The Kind of Writers’ Conference I’ll Pay For!

What’s not to like about writers’ conferences? They offer terrific opportunities to learn about the craft of writing and the business of publishing from people who know what they’re talking about (as opposed to the neighbor who figures your book can’t be any good since Barnes and Noble didn’t display it on that table right inside the front door).

Of course, there’s the expense. A conference means registration, travel expenses, motels, and sometimes meals (and in my case, board for a rather large dog).

For some, the workshops and lectures and a chance to get autographs on mint copies of presenters’ books may justify those costs.

But if you’re interested in becoming traditionally published, it’s worth stretching your budget for a good conference. A well-chosen conference can give most of us developing writers what no cold query can:

  • A chance to sell ourselves and our work face-to-face, where we can slip a memorable impression into a busy agent’s or editor’s mind.
  • A block of time all our own, instead of the few seconds a hurried intern can spare for that laboriously written letter.
  • A hard-nosed reaction from a publishing professional unfettered by the need to make the writer feel good.

If, like me, those perks are the ones you want from a conference, here are the top five things I look for before I send in my registration form.

1) Location

I don’t want this to come first, but for many of us, it has to. The good news is, you probably don’t have to travel a thousand miles to find a good conference. In the past two years, I’ve attended two within a two-hour drive of my home. Search online, read writing blogs, and network with writers’ groups in your area to get on email lists. Conferences within your range and budget will turn up.

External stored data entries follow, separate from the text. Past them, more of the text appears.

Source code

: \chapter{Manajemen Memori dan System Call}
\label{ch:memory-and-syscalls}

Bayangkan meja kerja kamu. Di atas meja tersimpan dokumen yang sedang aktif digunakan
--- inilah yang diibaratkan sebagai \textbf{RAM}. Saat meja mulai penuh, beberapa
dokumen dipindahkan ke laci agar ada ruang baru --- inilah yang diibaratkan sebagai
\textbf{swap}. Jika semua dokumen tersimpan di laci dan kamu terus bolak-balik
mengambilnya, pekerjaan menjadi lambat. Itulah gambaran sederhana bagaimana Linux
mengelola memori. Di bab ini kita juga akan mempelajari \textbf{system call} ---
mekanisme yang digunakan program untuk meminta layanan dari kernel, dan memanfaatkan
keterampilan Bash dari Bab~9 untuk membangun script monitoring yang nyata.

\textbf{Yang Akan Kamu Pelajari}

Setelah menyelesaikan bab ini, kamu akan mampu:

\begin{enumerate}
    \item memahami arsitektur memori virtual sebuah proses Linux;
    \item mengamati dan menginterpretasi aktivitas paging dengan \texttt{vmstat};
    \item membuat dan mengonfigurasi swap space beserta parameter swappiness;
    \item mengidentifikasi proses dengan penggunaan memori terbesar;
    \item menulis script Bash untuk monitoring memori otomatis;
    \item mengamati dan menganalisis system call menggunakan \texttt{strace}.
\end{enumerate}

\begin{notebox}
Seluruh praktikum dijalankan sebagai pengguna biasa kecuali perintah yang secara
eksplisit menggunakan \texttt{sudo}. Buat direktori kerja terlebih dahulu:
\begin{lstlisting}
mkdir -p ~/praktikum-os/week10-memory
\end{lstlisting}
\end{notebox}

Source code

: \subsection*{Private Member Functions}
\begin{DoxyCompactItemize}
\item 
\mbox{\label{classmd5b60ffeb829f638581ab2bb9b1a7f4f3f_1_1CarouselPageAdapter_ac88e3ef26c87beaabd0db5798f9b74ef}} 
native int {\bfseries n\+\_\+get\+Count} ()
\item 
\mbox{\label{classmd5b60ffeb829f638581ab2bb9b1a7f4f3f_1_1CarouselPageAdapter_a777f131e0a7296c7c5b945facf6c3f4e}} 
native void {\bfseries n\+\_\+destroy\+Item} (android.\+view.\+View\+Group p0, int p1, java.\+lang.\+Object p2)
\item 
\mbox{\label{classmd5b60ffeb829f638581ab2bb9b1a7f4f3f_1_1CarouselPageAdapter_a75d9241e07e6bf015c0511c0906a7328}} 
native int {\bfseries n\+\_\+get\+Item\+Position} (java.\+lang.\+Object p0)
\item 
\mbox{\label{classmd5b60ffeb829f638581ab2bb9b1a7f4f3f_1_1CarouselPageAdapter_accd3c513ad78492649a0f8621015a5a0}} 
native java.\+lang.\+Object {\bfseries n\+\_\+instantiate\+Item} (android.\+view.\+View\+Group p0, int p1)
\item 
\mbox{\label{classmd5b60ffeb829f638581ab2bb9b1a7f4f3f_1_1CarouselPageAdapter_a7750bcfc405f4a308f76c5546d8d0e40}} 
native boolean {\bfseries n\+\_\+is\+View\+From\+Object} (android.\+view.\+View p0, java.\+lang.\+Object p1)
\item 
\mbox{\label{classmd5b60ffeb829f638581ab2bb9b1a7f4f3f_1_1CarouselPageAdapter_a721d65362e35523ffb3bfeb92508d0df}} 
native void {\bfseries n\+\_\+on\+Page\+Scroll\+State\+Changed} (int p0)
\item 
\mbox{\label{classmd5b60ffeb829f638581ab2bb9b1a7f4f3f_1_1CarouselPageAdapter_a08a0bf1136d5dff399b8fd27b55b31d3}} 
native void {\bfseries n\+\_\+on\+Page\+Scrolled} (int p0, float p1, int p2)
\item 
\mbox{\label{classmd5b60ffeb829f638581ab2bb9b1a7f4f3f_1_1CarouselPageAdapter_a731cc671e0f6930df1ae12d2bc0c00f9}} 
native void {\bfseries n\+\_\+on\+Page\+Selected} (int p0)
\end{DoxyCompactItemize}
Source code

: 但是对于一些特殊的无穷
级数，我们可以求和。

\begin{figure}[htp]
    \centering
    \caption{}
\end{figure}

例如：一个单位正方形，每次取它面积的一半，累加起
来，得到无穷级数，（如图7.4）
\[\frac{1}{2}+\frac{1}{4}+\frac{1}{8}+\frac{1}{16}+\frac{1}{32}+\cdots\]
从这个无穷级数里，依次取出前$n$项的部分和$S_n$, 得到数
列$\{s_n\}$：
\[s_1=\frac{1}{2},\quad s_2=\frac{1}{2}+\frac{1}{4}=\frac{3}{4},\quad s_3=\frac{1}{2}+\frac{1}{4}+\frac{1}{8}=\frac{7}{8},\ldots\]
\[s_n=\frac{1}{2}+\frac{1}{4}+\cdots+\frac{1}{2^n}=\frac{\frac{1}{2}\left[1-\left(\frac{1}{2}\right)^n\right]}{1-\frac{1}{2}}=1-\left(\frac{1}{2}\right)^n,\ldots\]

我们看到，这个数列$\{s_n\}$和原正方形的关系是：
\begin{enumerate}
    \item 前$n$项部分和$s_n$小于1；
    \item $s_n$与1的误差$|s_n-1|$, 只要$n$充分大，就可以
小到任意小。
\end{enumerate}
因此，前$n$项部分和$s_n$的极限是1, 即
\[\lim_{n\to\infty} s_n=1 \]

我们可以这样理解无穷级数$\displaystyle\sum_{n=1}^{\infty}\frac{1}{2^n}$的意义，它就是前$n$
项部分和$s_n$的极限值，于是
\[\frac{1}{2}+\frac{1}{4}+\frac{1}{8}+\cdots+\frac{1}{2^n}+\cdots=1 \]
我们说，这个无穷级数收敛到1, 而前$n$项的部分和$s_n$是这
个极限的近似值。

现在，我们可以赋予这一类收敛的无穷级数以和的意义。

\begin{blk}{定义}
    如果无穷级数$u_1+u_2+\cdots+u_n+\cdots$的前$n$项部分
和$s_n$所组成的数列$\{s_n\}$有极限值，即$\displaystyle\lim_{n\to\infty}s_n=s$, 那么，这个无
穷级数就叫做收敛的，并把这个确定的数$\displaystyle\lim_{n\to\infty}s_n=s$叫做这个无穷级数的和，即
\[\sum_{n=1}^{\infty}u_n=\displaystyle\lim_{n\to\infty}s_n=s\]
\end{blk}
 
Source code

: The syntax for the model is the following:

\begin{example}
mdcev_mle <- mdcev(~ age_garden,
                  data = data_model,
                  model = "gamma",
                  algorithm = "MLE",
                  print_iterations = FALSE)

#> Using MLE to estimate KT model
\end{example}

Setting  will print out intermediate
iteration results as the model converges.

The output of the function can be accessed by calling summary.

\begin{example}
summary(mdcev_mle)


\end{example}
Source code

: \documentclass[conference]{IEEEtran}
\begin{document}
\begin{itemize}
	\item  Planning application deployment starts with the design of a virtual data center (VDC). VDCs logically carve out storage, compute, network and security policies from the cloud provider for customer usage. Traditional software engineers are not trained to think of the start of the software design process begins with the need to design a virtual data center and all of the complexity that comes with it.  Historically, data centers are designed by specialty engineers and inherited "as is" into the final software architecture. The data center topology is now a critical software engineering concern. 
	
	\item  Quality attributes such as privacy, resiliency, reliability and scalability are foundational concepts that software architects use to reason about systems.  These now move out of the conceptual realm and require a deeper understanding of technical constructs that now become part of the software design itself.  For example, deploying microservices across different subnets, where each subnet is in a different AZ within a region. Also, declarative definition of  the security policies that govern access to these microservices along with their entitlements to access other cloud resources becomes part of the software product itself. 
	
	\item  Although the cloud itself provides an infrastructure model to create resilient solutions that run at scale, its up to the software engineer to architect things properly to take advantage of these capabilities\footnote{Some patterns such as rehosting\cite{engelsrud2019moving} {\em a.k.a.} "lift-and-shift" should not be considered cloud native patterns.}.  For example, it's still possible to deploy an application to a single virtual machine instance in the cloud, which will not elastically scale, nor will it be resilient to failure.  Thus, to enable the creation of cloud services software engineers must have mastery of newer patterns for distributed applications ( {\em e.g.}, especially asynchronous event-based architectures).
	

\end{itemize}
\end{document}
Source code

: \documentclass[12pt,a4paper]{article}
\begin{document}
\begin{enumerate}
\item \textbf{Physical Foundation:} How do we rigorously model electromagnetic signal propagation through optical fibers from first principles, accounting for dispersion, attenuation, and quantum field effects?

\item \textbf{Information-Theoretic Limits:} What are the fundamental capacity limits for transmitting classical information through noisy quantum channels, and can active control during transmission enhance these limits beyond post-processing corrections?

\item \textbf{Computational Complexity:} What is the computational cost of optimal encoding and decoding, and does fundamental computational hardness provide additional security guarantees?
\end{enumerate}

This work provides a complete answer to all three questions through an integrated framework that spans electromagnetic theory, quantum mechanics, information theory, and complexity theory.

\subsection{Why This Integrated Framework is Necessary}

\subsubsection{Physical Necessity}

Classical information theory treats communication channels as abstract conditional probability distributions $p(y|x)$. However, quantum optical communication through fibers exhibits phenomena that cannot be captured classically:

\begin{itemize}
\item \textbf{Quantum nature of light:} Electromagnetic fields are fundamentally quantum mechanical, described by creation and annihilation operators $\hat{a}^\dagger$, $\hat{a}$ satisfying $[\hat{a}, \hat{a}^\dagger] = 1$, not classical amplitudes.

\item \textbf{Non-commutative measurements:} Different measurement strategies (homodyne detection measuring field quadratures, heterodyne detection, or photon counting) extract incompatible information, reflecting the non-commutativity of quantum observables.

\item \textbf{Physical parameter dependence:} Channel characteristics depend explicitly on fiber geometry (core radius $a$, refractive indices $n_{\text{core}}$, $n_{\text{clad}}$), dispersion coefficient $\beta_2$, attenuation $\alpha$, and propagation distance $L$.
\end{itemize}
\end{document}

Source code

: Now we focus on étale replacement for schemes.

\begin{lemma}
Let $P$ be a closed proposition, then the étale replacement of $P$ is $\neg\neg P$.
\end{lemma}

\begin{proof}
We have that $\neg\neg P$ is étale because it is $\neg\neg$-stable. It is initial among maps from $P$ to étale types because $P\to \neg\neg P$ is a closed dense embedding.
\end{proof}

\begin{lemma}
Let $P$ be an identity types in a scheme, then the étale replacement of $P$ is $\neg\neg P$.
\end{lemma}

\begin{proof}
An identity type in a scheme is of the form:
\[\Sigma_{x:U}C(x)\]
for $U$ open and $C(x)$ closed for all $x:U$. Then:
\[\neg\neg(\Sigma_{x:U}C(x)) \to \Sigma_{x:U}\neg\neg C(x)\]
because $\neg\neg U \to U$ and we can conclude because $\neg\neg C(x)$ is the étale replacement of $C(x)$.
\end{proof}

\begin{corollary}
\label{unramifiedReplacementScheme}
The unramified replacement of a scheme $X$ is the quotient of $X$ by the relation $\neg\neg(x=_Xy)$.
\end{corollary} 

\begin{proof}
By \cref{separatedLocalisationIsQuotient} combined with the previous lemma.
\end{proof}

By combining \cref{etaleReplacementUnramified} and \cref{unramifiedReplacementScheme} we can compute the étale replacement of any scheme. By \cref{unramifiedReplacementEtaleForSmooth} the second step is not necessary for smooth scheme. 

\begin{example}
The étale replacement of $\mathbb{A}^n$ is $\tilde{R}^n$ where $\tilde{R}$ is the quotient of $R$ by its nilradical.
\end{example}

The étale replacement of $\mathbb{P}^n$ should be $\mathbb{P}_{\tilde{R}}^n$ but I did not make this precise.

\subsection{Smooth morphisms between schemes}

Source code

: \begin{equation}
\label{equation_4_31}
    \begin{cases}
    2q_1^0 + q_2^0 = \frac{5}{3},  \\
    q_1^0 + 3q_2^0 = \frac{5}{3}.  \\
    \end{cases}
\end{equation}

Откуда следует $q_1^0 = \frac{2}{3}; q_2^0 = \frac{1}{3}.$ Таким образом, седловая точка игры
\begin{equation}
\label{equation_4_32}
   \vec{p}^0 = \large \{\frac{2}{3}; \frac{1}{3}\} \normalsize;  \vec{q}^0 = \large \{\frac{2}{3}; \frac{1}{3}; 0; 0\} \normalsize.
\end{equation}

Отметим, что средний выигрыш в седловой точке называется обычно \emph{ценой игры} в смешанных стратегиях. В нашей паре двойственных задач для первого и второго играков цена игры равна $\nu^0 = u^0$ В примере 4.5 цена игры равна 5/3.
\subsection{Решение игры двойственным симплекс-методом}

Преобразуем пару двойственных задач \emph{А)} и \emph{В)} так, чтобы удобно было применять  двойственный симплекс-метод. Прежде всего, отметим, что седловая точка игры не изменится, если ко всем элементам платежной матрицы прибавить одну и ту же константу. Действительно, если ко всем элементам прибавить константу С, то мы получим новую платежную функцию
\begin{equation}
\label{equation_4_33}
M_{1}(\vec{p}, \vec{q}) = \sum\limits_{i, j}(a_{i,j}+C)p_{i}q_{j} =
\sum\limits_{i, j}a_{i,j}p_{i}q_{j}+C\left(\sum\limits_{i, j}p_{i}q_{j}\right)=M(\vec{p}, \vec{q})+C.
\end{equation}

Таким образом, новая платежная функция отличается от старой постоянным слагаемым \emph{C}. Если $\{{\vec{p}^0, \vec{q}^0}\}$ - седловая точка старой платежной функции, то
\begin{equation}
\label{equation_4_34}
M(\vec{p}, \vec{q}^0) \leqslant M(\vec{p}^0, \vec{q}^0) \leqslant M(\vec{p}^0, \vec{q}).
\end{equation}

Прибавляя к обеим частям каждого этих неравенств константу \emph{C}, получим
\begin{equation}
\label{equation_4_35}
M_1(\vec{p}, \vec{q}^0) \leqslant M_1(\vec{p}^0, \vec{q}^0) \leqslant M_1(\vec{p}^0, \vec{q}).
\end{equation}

Of course, if you DO travel a thousand miles, make sure it’s someplace fun, since you can deduct the expenses from your taxes if you can show you’re really writing to sell.

2) Pitch sessions*

The right kind of conference for this stage in your writing must offer a chance to meet face-to-face with agents and editors. Most conferences charge a moderate fee for these sessions, but that ten minutes will garner a lot more attention to your work than the dozens of hours you spent honing a query letter that may never get read.

Many conferences offer “pitch practice,” usually also for a fee. Some will allow you to send in a written version of your pitch to be critiqued. Take advantage of these opportunities if possible. With luck, you’ll get voluminous and often painfully honest comments that will propel you into feverish revision the night or morning before your pitch. But that’s the point, isn’t it—to move you to a new level? You’ll get there faster with a push.

3) A chance to submit actual pages for critique

You really have one immediate goal as a writer seeking publication: to be read. Maybe once in a while your query letter elicits a request for pages, but the ultimate response, more often than not, will be “We’re not the right agency for this book.” No reasons. No chance to ask for reasons. (Okay, maybe it will be different for you.)

But at a good conference, you can submit part of your work and then meet with your critiquer to follow up on what worked and what didn’t. Good conferences will assign real agents and editors, empowered to ask for more, to this task.

Yes, you’ll pay extra. And no, your readers might not agree in their assessments, leaving you confused and frustrated, just like your critique group at home. But you’ll hear truths that no warm-hearted “supportive” writers’ group friend will ever tell you! Put on your thickest skin and sign up for as many of these critiques as you can.

4) A range of agents and editors

Conferences will publish the credentials of their faculties beforehand. Follow up on agents’ and editors’ web pages. Go to Amazon and read the first pages of books they have handled. Be sure that at least two or more of the people you can pitch or submit to like the kind of thing you write.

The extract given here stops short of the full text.